The best way to truly appreciate what life in the UAE was like before its meteoric rise from sand to skyscrapers is to actually experience it for yourself.
I’m not suggesting you grab the nearest camel and head for the dunes. There’s a better, safer and much more enjoyable alternative – an overnight stay at a desert Bedouin camp.
Our experience is with Platinum Heritage, one of the city’s best companies for desert safaris in and around Dubai, who have invited us down for the night. Based inside the protected Dubai Desert Conservation Reserve in Margham, Platinum Heritage specialises in plenty more than wildlife-spotting.
At first, the name of our tour package –Overnight Desert Safari – left my wife and I slightly puzzled.
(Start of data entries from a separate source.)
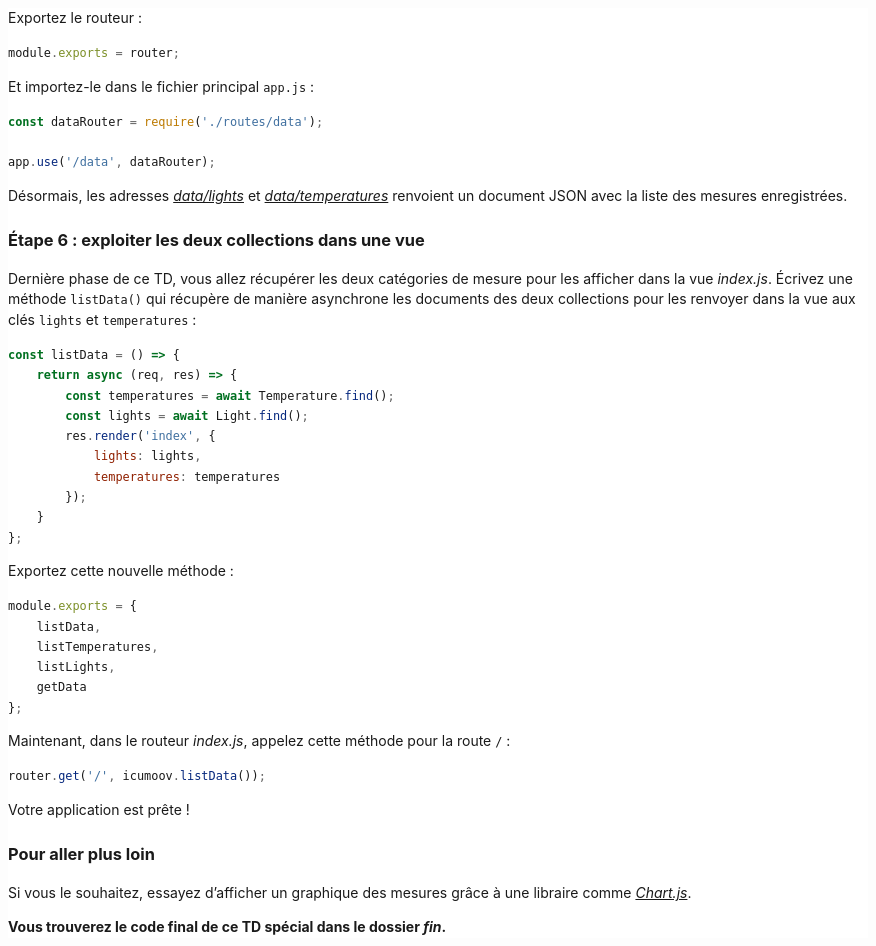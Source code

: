 Exportez le routeur :

```js
module.exports = router;
```

Et importez-le dans le fichier principal `app.js` :

```js
const dataRouter = require('./routes/data');

app.use('/data', dataRouter);
```

Désormais, les adresses [*data/lights*](http://localhost:3000/data/lights) et [*data/temperatures*](http://localhost:3000/data/temperatures) renvoient un document JSON avec la liste des mesures enregistrées.

### Étape 6 : exploiter les deux collections dans une vue

Dernière phase de ce TD, vous allez récupérer les deux catégories de mesure pour les afficher dans la vue *index.js*. Écrivez une méthode `listData()` qui récupère de manière asynchrone les documents des deux collections pour les renvoyer dans la vue aux clés `lights` et `temperatures` :

```js
const listData = () => {
    return async (req, res) => {
        const temperatures = await Temperature.find();
        const lights = await Light.find();
        res.render('index', {
            lights: lights,
            temperatures: temperatures
        });
    }
};
```

Exportez cette nouvelle méthode :

```js
module.exports = {
    listData,
    listTemperatures,
    listLights,
    getData
};
```

Maintenant, dans le routeur *index.js*, appelez cette méthode pour la route `/` :

```js
router.get('/', icumoov.listData());
```

Votre application est prête !

### Pour aller plus loin

Si vous le souhaitez, essayez d’afficher un graphique des mesures grâce à une libraire comme [*Chart.js*](https://www.chartjs.org/).


**Vous trouverez le code final de ce TD spécial dans le dossier *fin*.**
Would we be given infrared goggles to spot oryx, camels and other species? The reality is that there are only so many words you can fit into a title when a tour includes falconry, a safari, dinner, traditional Emirati dancing, henna, shisha, accommodation and breakfast with a Bedouin.
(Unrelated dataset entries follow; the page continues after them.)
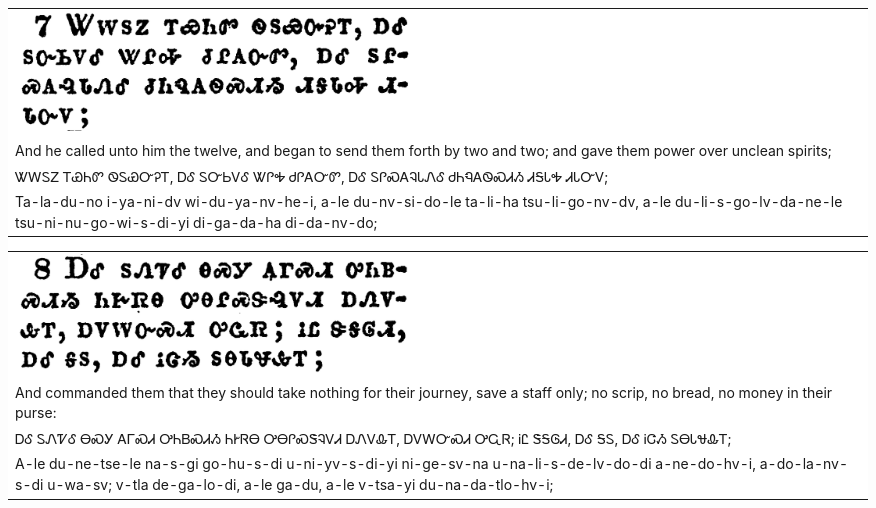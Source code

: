<table>
<tbody>
<tr class="odd">
<td><a href="020607.png"><img src="020607.png" width="400" /></a></td>
</tr>
<tr class="even">
<td>And he called unto him the twelve, and began to send them forth by two and two; and gave them power over unclean spirits;</td>
</tr>
<tr class="odd">
<td>ᏔᎳᏚᏃ ᎢᏯᏂᏛ ᏫᏚᏯᏅᎮᎢ, ᎠᎴ ᏚᏅᏏᏙᎴ ᏔᎵᎭ ᏧᎵᎪᏅᏛ, ᎠᎴ ᏚᎵᏍᎪᎸᏓᏁᎴ ᏧᏂᏄᎪᏫᏍᏗᏱ ᏗᎦᏓᎭ ᏗᏓᏅᏙ;</td>
</tr>
<tr class="even">
<td>Ta-la-du-no i-ya-ni-dv wi-du-ya-nv-he-i, a-le du-nv-si-do-le ta-li-ha tsu-li-go-nv-dv, a-le du-li-s-go-lv-da-ne-le tsu-ni-nu-go-wi-s-di-yi di-ga-da-ha di-da-nv-do;</td>
</tr>
</tbody>
</table>

<table>
<tbody>
<tr class="odd">
<td><a href="020608.png"><img src="020608.png" width="400" /></a></td>
</tr>
<tr class="even">
<td>And commanded them that they should take nothing for their journey, save a staff only; no scrip, no bread, no money in their purse:</td>
</tr>
<tr class="odd">
<td>ᎠᎴ ᏚᏁᏤᎴ ᎾᏍᎩ ᎪᎱᏍᏗ ᎤᏂᏴᏍᏗᏱ ᏂᎨᏒᎾ ᎤᎾᎵᏍᏕᎸᏙᏗ ᎠᏁᏙᎲᎢ, ᎠᏙᎳᏅᏍᏗ ᎤᏩᏒ; ᎥᏝ ᏕᎦᎶᏗ, ᎠᎴ ᎦᏚ, ᎠᎴ ᎥᏣᏱ ᏚᎾᏓᏠᎲᎢ;</td>
</tr>
<tr class="even">
<td>A-le du-ne-tse-le na-s-gi go-hu-s-di u-ni-yv-s-di-yi ni-ge-sv-na u-na-li-s-de-lv-do-di a-ne-do-hv-i, a-do-la-nv-s-di u-wa-sv; v-tla de-ga-lo-di, a-le ga-du, a-le v-tsa-yi du-na-da-tlo-hv-i;</td>
</tr>
</tbody>
</table>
At the camp, guests hop straight into a board beautiful 1950s convertible Land Rovers and head off on safari. When there are no animals in sight, the driver puts his foot down and takes us on a bumpy but equally exciting ride, not exactly dune bashing but definitely adrenaline-fuelled.
We spot some Arabian oryx, gazelles and most amusingly, a sandfish – a tiny lizard-like skink, which our guide jokingly tries to catch, only to fall face first in the sand as it quickly “swims” underground.
We also learn about the medicinal plants of the desert, as well as the life-saving qualities of the trusted camel, essential for survival prior to the arrival of fast cars, caviar and air-conditioning.
At the base of a dune, we all clamber out, looking very much like a pack of tourists – after all, we’ve been fitted with shemaghs or ghutrahs, traditional Middle Eastern headdress that we get to keep as gifts.
The Platinum Heritage team have done a great job protecting us from sun on the drive. Now they add the Lawrence of Arabia touch to the selfies we all take with an amazing backdrop of rolling dunes as the auburn sun starts to set.
Next up is falconry, a fairly short display, which sees a few guests catch their breath as one of the birds of prey swoops inches away from their heads on its way to catch its meal.
As night falls, we head to the Bedouin camp, an open-air bazaar-like setting, with a henna stand in one corner and underground food stations in the other. These shallow rock wells were used to slow-cook traditional Emirati meat dishes. Just like the extra-tender meat that these ovens produce, the salads and mezze-style dishes that accompany are equally delicious. Stomachs full, we head over to the central majlis, where our friendly driver, Hajaj, joins us for shisha and Middle Eastern coffee. My wife and I listen attentively to tales of his upbringing in the UAE and its spectacular metamorphosis.
Lounging on comfy cushions, we’re treated to two Emirati dances: yola, where young men skilfully spin wooden rifles to the rhythm of the music and a woman performing khaliji – a folkloric dance from the Arabian Peninsula, more about neck and hair spinning than belly dancing.
With just the overnight guests left, I begin to truly take in the peace and quiet of the desert. We’re 65 kilometres from Dubai and there’s not a car to be heard, no flashing lights or bustling bars. It’s not even 9pm and I actually feel sleepy. Despite this realisation of how overstimulating life in Dubai can be, I chat to the mix of visitors until the lights go out at 11pm.
This proves to be a light lesson in desert living, as we totter through the sand towards the toilets, brush our teeth in the dark and then hesitantly find our way back to our modest Bedouin abode. No air-conditioning means it’s slightly stuffy inside, but we decide to leave the canvas “door” closed after overhearing the word “scorpions” several times throughout the day.
We wake up just in time for breakfast with a local Bedouin. With a guide as interpreter, he answers questions about his nomadic life and why the arrival of expats in the UAE “has made life easier”.
It’s a fitting finale to this crash course in heritage. The activities are fun and insightful, and it has have helped me appreciate Dubai’s past and present even more. Dhs895. Pick-up from locations across Dubai, www.platinum-heritage.com.